Environmental Metadata

Get environmental metadata for geographic coordinates.

What It Does

Get environmental metadata values for slots like annual_precpt, annual_temp, elev, depth, etc.

Give it GPS coordinates → Get back values with units and provenance. Compatible with NMDC submission-schema and other applications.

Quick Example

from biosample_enricher.environmental_metadata import get_environmental_metadata

# Get climate data for San Francisco
result = get_environmental_metadata(
    lat=37.7749,
    lon=-122.4194,
    slots=["annual_precpt", "annual_temp"]
)

# Use the values in your NMDC submission
print(result["values"])
# {'annual_precpt': 519.3, 'annual_temp': 14.1}

# Check which data sources were used
print(result["metadata"]["climate_normals"]["providers_used"])
# ['meteostat', 'nasa_power']

What Values Can You Get?

Currently Supported (✅ Ready to Use)

Climate Data (30-year averages, no datetime needed):

Slot Name

Description

Units

Type

annual_precpt

Annual precipitation (30-year average)

millimeters/year

float

annual_temp

Annual temperature (30-year average)

degrees Celsius

float

Providers: meteostat, nasa_power (automatically queries both and averages results)

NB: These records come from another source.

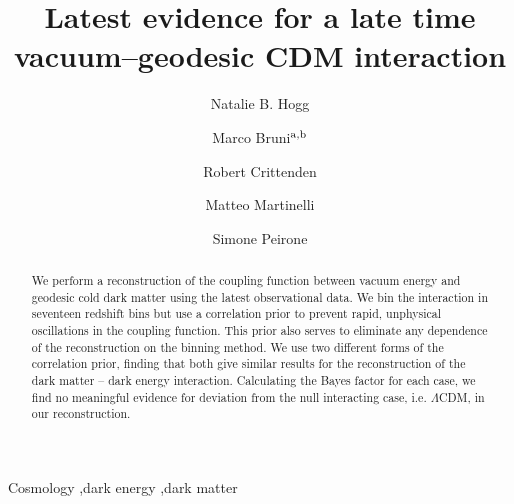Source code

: \documentclass[final,3p,times,twocolumn]{elsarticle}
\begin{document}
\begin{frontmatter}

\title{Latest evidence for a late time vacuum--geodesic CDM interaction}

\author[ICG]{Natalie B. Hogg }
\author{Marco Bruni$^{\rm a, b}$}
\author[ICG]{Robert Crittenden}
\author[IFT]{Matteo Martinelli}
\author[Leiden]{Simone Peirone}

\address[ICG]{Institute  of  Cosmology  and  Gravitation,  University  of  Portsmouth, Burnaby  Road,  Portsmouth  PO1  3FX, United Kingdom}
\address[INFN]{INFN Sezione di Trieste, Via Valerio 2, 34127 Trieste, Italy}
\address[IFT]{Instituto de F\'isica T\'eorica UAM-CSIC, Campus de Cantoblanco, E-28049 Madrid, Spain}
\address[Leiden]{Institute Lorentz, Leiden University, PO Box 9506, Leiden 2300 RA, The Netherlands }


\begin{abstract}
We perform a reconstruction of the coupling function between vacuum energy and geodesic cold dark matter using the latest observational data. We bin the interaction in seventeen redshift bins but use a correlation prior to prevent rapid, unphysical oscillations in the coupling function. This prior also serves to eliminate any dependence of the reconstruction on the binning method. We use two different forms of the correlation prior, finding that both give similar results for the reconstruction of the dark matter -- dark energy interaction. Calculating the Bayes factor for each case, we find no meaningful evidence for deviation from the null interacting case, i.e. $\Lambda$CDM, in our reconstruction.
\end{abstract}

\begin{keyword}
Cosmology \sep dark energy \sep dark matter


\end{keyword}

\end{frontmatter}

\end{document}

Elevation Data (no datetime needed):

Slot Name

Description

Units

Type

elev

Elevation above sea level

meters

float

Providers: USGS, Google Maps, Open Topo Data, OSM (tries multiple sources)

Partially Implemented (⚠️ Use with Caution)

Weather Data (requires datetime - collection date/time):

Slot Name

Description

Units

Type

temp

Temperature at collection time

degrees Celsius

float

air_temp

Air temperature (alias for temp)

degrees Celsius

float

humidity

Relative humidity

g/m³

string

wind_speed

Wind speed

m/s

string

wind_direction

Wind direction

degrees

string

solar_irradiance

Solar radiation

W/m²

string

Warning

Weather slots require datetime_obj parameter. Data availability depends on location and date. Not all slots may return values for all locations/times.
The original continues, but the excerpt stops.